Influential Women in Captive Insurance: Leena Johns
Leena Johns, Chief health & wellness officer, MAXIS Global Benefits Network
Leena Johns is chief health and wellness officer at MAXIS GBN and heads the MAXIS Health & Wellness team. The team is responsible for multinational global healthcare data analytics and workplace wellness solutions, collaborating with the firm’s local insurance partners around the world and the global employee benefits leaders at multinational clients.
Through the suite of dashboard reports created by Johns’ team, multinationals can better understand the performance of their medical plans around the world, gather trends and insights that can help them support their people’s health and address their biggest cost drivers. She created MAXIS Global Wellness, a curated marketplace of centralised digital global wellness solutions for multinational employees to address the cost drivers seen in their medical claims data.
Johns joined MAXIS in 2014. She is based in New Jersey and is a medical doctor.
How did you get started in the captive insurance industry?
I began my career as an ER physician before making the huge decision to move into global employee benefits in the mid-2000s. This transition was challenging because, as a doctor, you’re trained to prioritise your patients above all else without overtly worrying about billing and financial arrangements, whereas financial considerations are foremost in the insurance industry.
I soon discovered that insurance companies can be slow to adapt policies and coverage to meet the evolving needs of clients and that reaching a consensus on changes is often a lengthy process. This, coupled with the inherent lag in adopting innovations in global healthcare systems, felt regressive and ultimately that it was impacting patient care. And that’s how I found myself in the captive insurance industry, where some of these challenges could be addressed.
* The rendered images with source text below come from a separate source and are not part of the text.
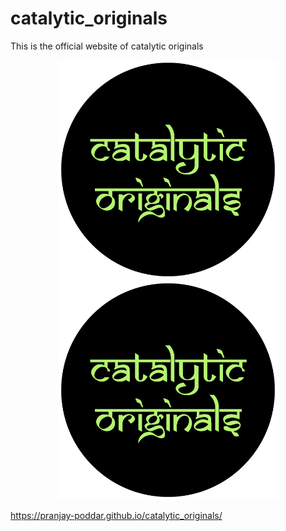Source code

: # catalytic_originals
This is the official website of catalytic originals 
<p align="center">
  <img src="cato.png" width="350" title="hover text">
  <img src="favicon.png" width="350" alt="accessibility text">
</p>

https://pranjay-poddar.github.io/catalytic_originals/
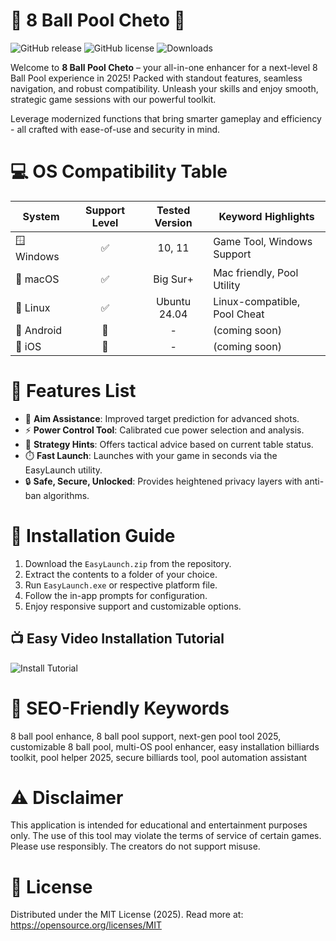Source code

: # 🎱 8 Ball Pool Cheto 🚀

![GitHub release](https://img.shields.io/github/v/release/your-repository/8-ball-pool-cheto)
![GitHub license](https://img.shields.io/github/license/your-repository/8-ball-pool-cheto)
![Downloads](https://img.shields.io/github/downloads/your-repository/8-ball-pool-cheto/total)

Welcome to **8 Ball Pool Cheto** – your all-in-one enhancer for a next-level 8 Ball Pool experience in 2025! Packed with standout features, seamless navigation, and robust compatibility. Unleash your skills and enjoy smooth, strategic game sessions with our powerful toolkit. 

Leverage modernized functions that bring smarter gameplay and efficiency - all crafted with ease-of-use and security in mind.

# 💻 OS Compatibility Table

| System        | Support Level | Tested Version | Keyword Highlights            |
|---------------|:------------:|:--------------:|------------------------------|
| 🪟 Windows    | ✅           | 10, 11         | Game Tool, Windows Support   |
| 🍏 macOS      | ✅           | Big Sur+       | Mac friendly, Pool Utility   |
| 🐧 Linux      | ✅           | Ubuntu 24.04   | Linux-compatible, Pool Cheat |
| 📱 Android    | 🚧           | -              | (coming soon)                |
| 🍎 iOS        | 🚧           | -              | (coming soon)                |

# 🚀 Features List

- 🎯 **Aim Assistance**: Improved target prediction for advanced shots.
- ⚡ **Power Control Tool**: Calibrated cue power selection and analysis.
- 🧠 **Strategy Hints**: Offers tactical advice based on current table status.
- ⏱️ **Fast Launch**: Launches with your game in seconds via the EasyLaunch utility.
- 🔒 **Safe, Secure, Unlocked**: Provides heightened privacy layers with anti-ban algorithms.

# 📝 Installation Guide

1. Download the `EasyLaunch.zip` from the repository.
2. Extract the contents to a folder of your choice.
3. Run `EasyLaunch.exe` or respective platform file.
4. Follow the in-app prompts for configuration.
5. Enjoy responsive support and customizable options.

## 📺 Easy Video Installation Tutorial

![Install Tutorial](https://i.imgur.com/czbn975.gif)

# 🌟 SEO-Friendly Keywords

8 ball pool enhance, 8 ball pool support, next-gen pool tool 2025, customizable 8 ball pool, multi-OS pool enhancer, easy installation billiards toolkit, pool helper 2025, secure billiards tool, pool automation assistant

# ⚠️ Disclaimer

This application is intended for educational and entertainment purposes only. The use of this tool may violate the terms of service of certain games. Please use responsibly. The creators do not support misuse.

# 📜 License

Distributed under the MIT License (2025). Read more at: https://opensource.org/licenses/MIT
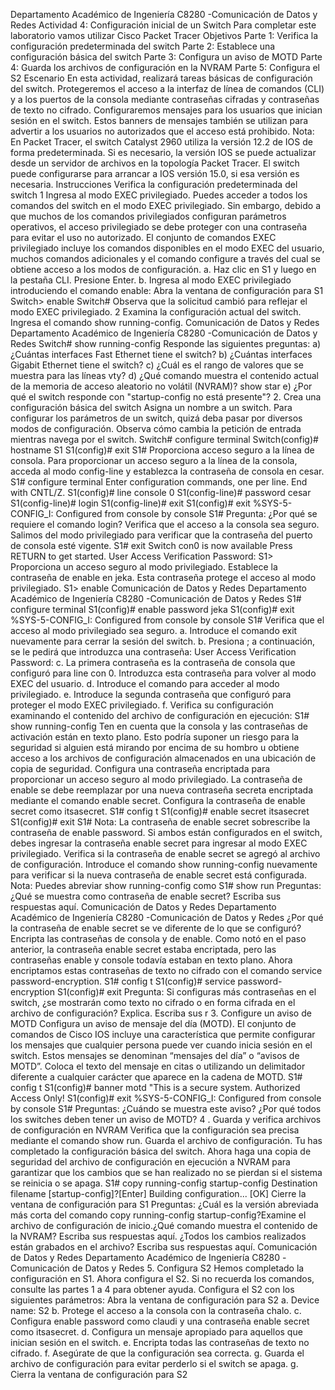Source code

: Departamento Académico de Ingeniería
C8280 -Comunicación de Datos y Redes
Actividad 4: Configuración inicial de un Switch
Para completar este laboratorio vamos utilizar Cisco Packet Tracer
Objetivos
Parte 1: Verifica la configuración predeterminada del switch
Parte 2: Establece una configuración básica del switch
Parte 3: Configura un aviso de MOTD
Parte 4: Guarda los archivos de configuración en la NVRAM
Parte 5: Configura el S2
Escenario
En esta actividad, realizará tareas básicas de configuración del switch. Protegeremos el acceso a la
interfaz de línea de comandos (CLI) y a los puertos de la consola mediante contraseñas cifradas y
contraseñas de texto no cifrado. Configuraremos mensajes para los usuarios que inician sesión en el
switch. Estos banners de mensajes también se utilizan para advertir a los usuarios no autorizados
que el acceso está prohibido.
Nota: En Packet Tracer, el switch Catalyst 2960 utiliza la versión 12.2 de IOS de forma
predeterminada. Si es necesario, la versión IOS se puede actualizar desde un servidor de archivos
en la topología Packet Tracer. El switch puede configurarse para arrancar a IOS versión 15.0, si esa
versión es necesaria.
Instrucciones
Verifica la configuración predeterminada del switch
1 Ingresa al modo EXEC privilegiado.
Puedes acceder a todos los comandos del switch en el modo EXEC privilegiado. Sin embargo,
debido a que muchos de los comandos privilegiados configuran parámetros operativos, el acceso
privilegiado se debe proteger con una contraseña para evitar el uso no autorizado.
El conjunto de comandos EXEC privilegiado incluye los comandos disponibles en el modo EXEC del
usuario, muchos comandos adicionales y el comando configure a través del cual se obtiene acceso
a los modos de configuración.
a. Haz clic en S1 y luego en la pestaña CLI. Presione Enter.
b. Ingresa al modo EXEC privilegiado introduciendo el comando enable:
Abra la ventana de configuración para S1
Switch> enable
Switch#
Observa que la solicitud cambió para reflejar el modo EXEC privilegiado.
2 Examina la configuración actual del switch.
Ingresa el comando show running-config.
Comunicación de Datos y Redes
Departamento Académico de Ingeniería
C8280 -Comunicación de Datos y Redes
Switch# show running-config
Responde las siguientes preguntas:
a) ¿Cuántas interfaces Fast Ethernet tiene el switch?
b) ¿Cuántas interfaces Gigabit Ethernet tiene el switch?
c) ¿Cuál es el rango de valores que se muestra para las líneas vty?
d) ¿Qué comando muestra el contenido actual de la memoria de acceso aleatorio no volátil
(NVRAM)? show star
e) ¿Por qué el switch responde con "startup-config no está presente"?
2. Crea una configuración básica del switch
Asigna un nombre a un switch.
Para configurar los parámetros de un switch, quizá deba pasar por diversos modos de configuración.
Observa cómo cambia la petición de entrada mientras navega por el switch.
Switch# configure terminal
Switch(config)# hostname S1
S1(config)# exit
S1#
Proporciona acceso seguro a la línea de consola.
Para proporcionar un acceso seguro a la línea de la consola, acceda al modo config-line y establezca
la contraseña de consola en cesar.
S1# configure terminal
Enter configuration commands, one per line. End with CNTL/Z.
S1(config)# line console 0
S1(config-line)# password cesar
S1(config-line)# login
S1(config-line)# exit
S1(config)# exit
%SYS-5-CONFIG_I: Configured from console by console
S1#
Pregunta:
¿Por qué se requiere el comando login?
Verifica que el acceso a la consola sea seguro.
Salimos del modo privilegiado para verificar que la contraseña del puerto de consola esté vigente.
S1# exit
Switch con0 is now available
Press RETURN to get started.
User Access Verification
Password:
S1>
Proporciona un acceso seguro al modo privilegiado.
Establece la contraseña de enable en jeka. Esta contraseña protege el acceso al modo privilegiado.
S1> enable
Comunicación de Datos y Redes
Departamento Académico de Ingeniería
C8280 -Comunicación de Datos y Redes
S1# configure terminal
S1(config)# enable password jeka
S1(config)# exit
%SYS-5-CONFIG_I: Configured from console by console
S1#
Verifica que el acceso al modo privilegiado sea seguro.
a. Introduce el comando exit nuevamente para cerrar la sesión del switch.
b. Presiona <Enter>; a continuación, se le pedirá que introduzca una contraseña:
User Access Verification
Password:
c. La primera contraseña es la contraseña de consola que configuró para line con 0. Introduzca
esta contraseña para volver al modo EXEC del usuario.
d. Introduce el comando para acceder al modo privilegiado.
e. Introduce la segunda contraseña que configuró para proteger el modo EXEC privilegiado.
f. Verifica su configuración examinando el contenido del archivo de configuración en ejecución:
S1# show running-config
Ten en cuenta que la consola y las contraseñas de activación están en texto plano. Esto
podría suponer un riesgo para la seguridad si alguien está mirando por encima de su hombro
u obtiene acceso a los archivos de configuración almacenados en una ubicación de copia de
seguridad.
Configura una contraseña encriptada para proporcionar un acceso seguro al modo
privilegiado.
La contraseña de enable se debe reemplazar por una nueva contraseña secreta encriptada
mediante el comando enable secret. Configura la contraseña de enable secret como itsasecret.
S1# config t
S1(config)# enable secret itsasecret
S1(config)# exit
S1#
Nota: La contraseña de enable secret sobrescribe la contraseña de enable password. Si ambos
están configurados en el switch, debes ingresar la contraseña enable secret para ingresar al modo
EXEC privilegiado.
Verifica si la contraseña de enable secret se agregó al archivo de configuración.
Introduce el comando show running-config nuevamente para verificar si la nueva contraseña de
enable secret está configurada.
Nota: Puedes abreviar show running-config como
S1# show run
Preguntas:
¿Qué se muestra como contraseña de enable secret?
Escriba sus respuestas aquí.
Comunicación de Datos y Redes
Departamento Académico de Ingeniería
C8280 -Comunicación de Datos y Redes
¿Por qué la contraseña de enable secret se ve diferente de lo que se configuró?
Encripta las contraseñas de consola y de enable.
Como notó en el paso anterior, la contraseña enable secret estaba encriptada, pero las contraseñas
enable y console todavía estaban en texto plano. Ahora encriptamos estas contraseñas de texto no
cifrado con el comando service password-encryption.
S1# config t
S1(config)# service password-encryption
S1(config)# exit
Pregunta:
Si configuras más contraseñas en el switch, ¿se mostrarán como texto no cifrado o en forma cifrada
en el archivo de configuración? Explica.
Escriba sus r
3. Configure un aviso de MOTD
Configura un aviso de mensaje del día (MOTD).
El conjunto de comandos de Cisco IOS incluye una característica que permite configurar los
mensajes que cualquier persona puede ver cuando inicia sesión en el switch. Estos mensajes se
denominan “mensajes del día” o “avisos de MOTD”. Coloca el texto del mensaje en citas o utilizando
un delimitador diferente a cualquier carácter que aparece en la cadena de MOTD.
S1# config t
S1(config)# banner motd "This is a secure system. Authorized Access Only!
S1(config)# exit
%SYS-5-CONFIG_I: Configured from console by console
S1#
Preguntas:
¿Cuándo se muestra este aviso?
¿Por qué todos los switches deben tener un aviso de MOTD?
4 . Guarda y verifica archivos de configuración en NVRAM
Verifica que la configuración sea precisa mediante el comando show run.
Guarda el archivo de configuración. Tu has completado la configuración básica del switch. Ahora
haga una copia de seguridad del archivo de configuración en ejecución a NVRAM para garantizar
que los cambios que se han realizado no se pierdan si el sistema se reinicia o se apaga.
S1# copy running-config startup-config
Destination filename [startup-config]?[Enter]
Building configuration...
[OK]
Cierre la ventana de configuración para S1
Preguntas:
¿Cuál es la versión abreviada más corta del comando copy running-config
startup-config?Examine el archivo de configuración de inicio.¿Qué comando muestra el contenido
de la NVRAM?
Escriba sus respuestas aquí.
¿Todos los cambios realizados están grabados en el archivo?
Escriba sus respuestas aquí.
Comunicación de Datos y Redes
Departamento Académico de Ingeniería
C8280 -Comunicación de Datos y Redes
5. Configura S2
Hemos completado la configuración en S1. Ahora configura el S2. Si no recuerda los comandos,
consulte las partes 1 a 4 para obtener ayuda.
Configura el S2 con los siguientes parámetros:
Abra la ventana de configuración para S2
a. Device name: S2
b. Protege el acceso a la consola con la contraseña chalo.
c. Configura enable password como claudi y una contraseña enable secret como itsasecret.
d. Configura un mensaje apropiado para aquellos que inician sesión en el switch.
e. Encripta todas las contraseñas de texto no cifrado.
f. Asegúrate de que la configuración sea correcta.
g. Guarda el archivo de configuración para evitar perderlo si el switch se apaga.
g. Cierra la ventana de configuración para S2

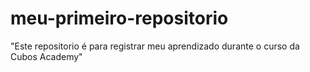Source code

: # meu-primeiro-repositorio
"Este repositorio é para registrar meu aprendizado durante o curso da Cubos Academy"
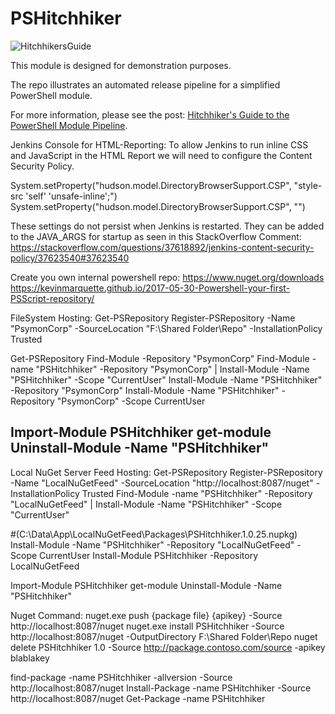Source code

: # PSHitchhiker

![HitchhikersGuide](HitchhikersGuide.png)

This module is designed for demonstration purposes.

The repo illustrates an automated release pipeline for a simplified PowerShell module.

For more information, please see the post: [Hitchhiker's Guide to the PowerShell Module Pipeline][HitchhikersGuide].

[HitchhikersGuide]: https://xainey.github.io/2017/powershell-module-pipeline/

Jenkins Console for HTML-Reporting:
To allow Jenkins to run inline CSS and JavaScript in the HTML Report we will need to configure the Content Security Policy.

System.setProperty("hudson.model.DirectoryBrowserSupport.CSP", "style-src 'self' 'unsafe-inline';")
System.setProperty("hudson.model.DirectoryBrowserSupport.CSP", "")

These settings do not persist when Jenkins is restarted. They can be added to the JAVA_ARGS for startup as seen in this StackOverflow Comment:
https://stackoverflow.com/questions/37618892/jenkins-content-security-policy/37623540#37623540


Create you own internal powershell repo:
https://www.nuget.org/downloads
https://kevinmarquette.github.io/2017-05-30-Powershell-your-first-PSScript-repository/

FileSystem Hosting:
Get-PSRepository
Register-PSRepository -Name "PsymonCorp" -SourceLocation "F:\Shared Folder\Repo" -InstallationPolicy Trusted

Get-PSRepository
Find-Module -Repository "PsymonCorp"
Find-Module -name "PSHitchhiker" -Repository "PsymonCorp" | Install-Module -Name "PSHitchhiker" -Scope "CurrentUser"
Install-Module -Name "PSHitchhiker" -Repository "PsymonCorp"
Install-Module -Name "PSHitchhiker" -Repository "PsymonCorp" -Scope CurrentUser

Import-Module PSHitchhiker
get-module
Uninstall-Module -Name "PSHitchhiker"
------
Local NuGet Server Feed Hosting:
Get-PSRepository
Register-PSRepository -Name "LocalNuGetFeed" -SourceLocation "http://localhost:8087/nuget" -InstallationPolicy Trusted
Find-Module -name "PSHitchhiker" -Repository "LocalNuGetFeed" | Install-Module -Name "PSHitchhiker" -Scope "CurrentUser"

#(C:\Data\App\LocalNuGetFeed\Packages\PSHitchhiker.1.0.25.nupkg)
Install-Module -Name "PSHitchhiker" -Repository "LocalNuGetFeed" -Scope CurrentUser
Install-Module PSHitchhiker -Repository LocalNuGetFeed

Import-Module PSHitchhiker
get-module
Uninstall-Module -Name "PSHitchhiker"

Nuget Command:
nuget.exe push {package file} {apikey} -Source http://localhost:8087/nuget
nuget.exe install PSHitchhiker -Source http://localhost:8087/nuget -OutputDirectory F:\Shared Folder\Repo
nuget delete PSHitchhiker 1.0 -Source http://package.contoso.com/source -apikey blablakey

find-package -name PSHitchhiker -allversion -Source http://localhost:8087/nuget
Install-Package -name PSHitchhiker -Source http://localhost:8087/nuget
Get-Package -name PSHitchhiker
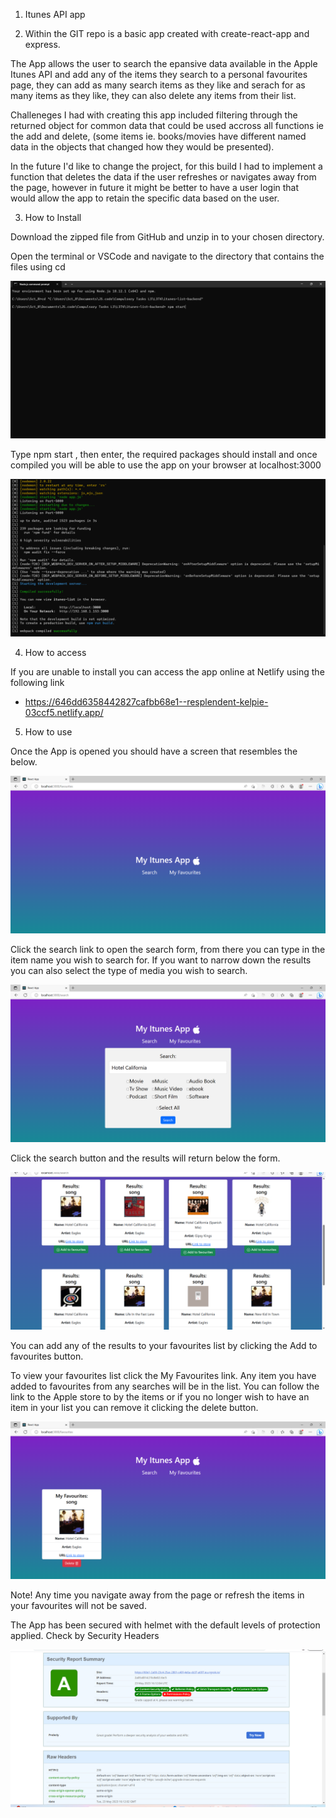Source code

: 1. Itunes API app

2. Within the GIT repo is a basic app created with create-react-app and express.

The App allows the user to search the epansive data available in the Apple Itunes API and add any of the
items they search to a personal favourites page, they can add as many search items as they like and serach 
for as many items as they like, they can also delete any items from their list.

Challeneges I had with creating this app included filtering through the returned object for common data that
could be used accross all functions ie the add and delete, (some items ie. books/movies have different
named data in the objects that changed how they would be presented).

In the future I'd like to change the project, for this build I had to implement a function that deletes the 
data if the user refreshes or navigates away from the page, however in future it might be better to have a user
login that would allow the app to retain the specific data based on the user.

3. How to Install

Download the zipped file from GitHub and unzip in to your chosen directory.

Open the terminal or VSCode and navigate to the directory that contains the files using cd

![terminal](Images/Screenshot%20(39).png)

Type npm start , then enter, the required packages should install and once compiled you will be able to use the app on your browser at localhost:3000

![Succrssful Compile](Images/Screenshot%20(40).png)

4. How to access

If you are unable to install you can access the app online at Netlify using the following link
- https://646dd6358442827cafbb68e1--resplendent-kelpie-03ccf5.netlify.app/

5. How to use

Once the App is opened you should have a screen that resembles the below. 

![Opening Screen](Images/Screenshot%20(41).png)

Click the search link to open the search form, from there you can type in the 
item name you wish to search for. If you want to narrow down the results you 
can also select the type of media you wish to search. 

![Search example](Images/Screenshot%20(44).png)

Click the search button and the results will return below the form. 

![results](Images/Screenshot%20(42).png)

You can add any of the results to your favourites list by clicking the 
Add to favourites button. 

To view your favourites list click the My Favourites link. 
Any item you have added to favourites from any searches will be in the list. 
You can follow the link to the Apple store to by the items or if you no 
longer wish to have an item in your list you can remove it clicking the
delete button. 

![Favourites](Images/Screenshot%20(43).png)

Note! Any time you navigate away from the page or refresh the items in your favourites 
will not be saved. 

The App has been secured with helmet with the default levels of protection applied.
Check by Security Headers

![Security Check](Images/Screenshot%20(45).png)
My role at MAXIS allows me to work closely with captives, ensuring they can keep up with advancements, formulate policies that reflect the latest treatments, and tailor coverage to employees’ specific needs. Where traditional insurance companies might struggle to keep up with innovations, leading to delays in coverage and access to new treatments, captives offer an agile and customisable solution which leverages real-time data and potentially manages costs more effectively. These compelling factors made it clear that working in captive insurance was the right path for me.
“Captives offer an agile and customisable solution which leverages real-time data and potentially manages costs more effectively.”
Who inspired you or acted as a mentor in your career?
Oprah Winfrey once said: “A mentor is someone who allows you to see the hope inside yourself.” I would like to add that a mentor is someone who sees the hope inside you, even when you can’t, and invests wholeheartedly in that glimmer.
Throughout my career, I have been fortunate to have mentors who not only saw the potential in me but also helped me recognise it within myself. For that, I am truly grateful. My mentors have been diverse and invaluable, each contributing to my professional journey. If I must choose just one it would be Maria Morris, the former EVP and head of the Global Employee Benefits business at MetLife. Her guidance and support have been instrumental in my development, and I’m grateful for that.
How can mentorship and sponsorship programmes be designed to better support the career development of women?
Organisations should reconsider the ways support is offered. Rather than traditional one-on-one mentoring, a group approach with a number of mentors and mentees can be more effective.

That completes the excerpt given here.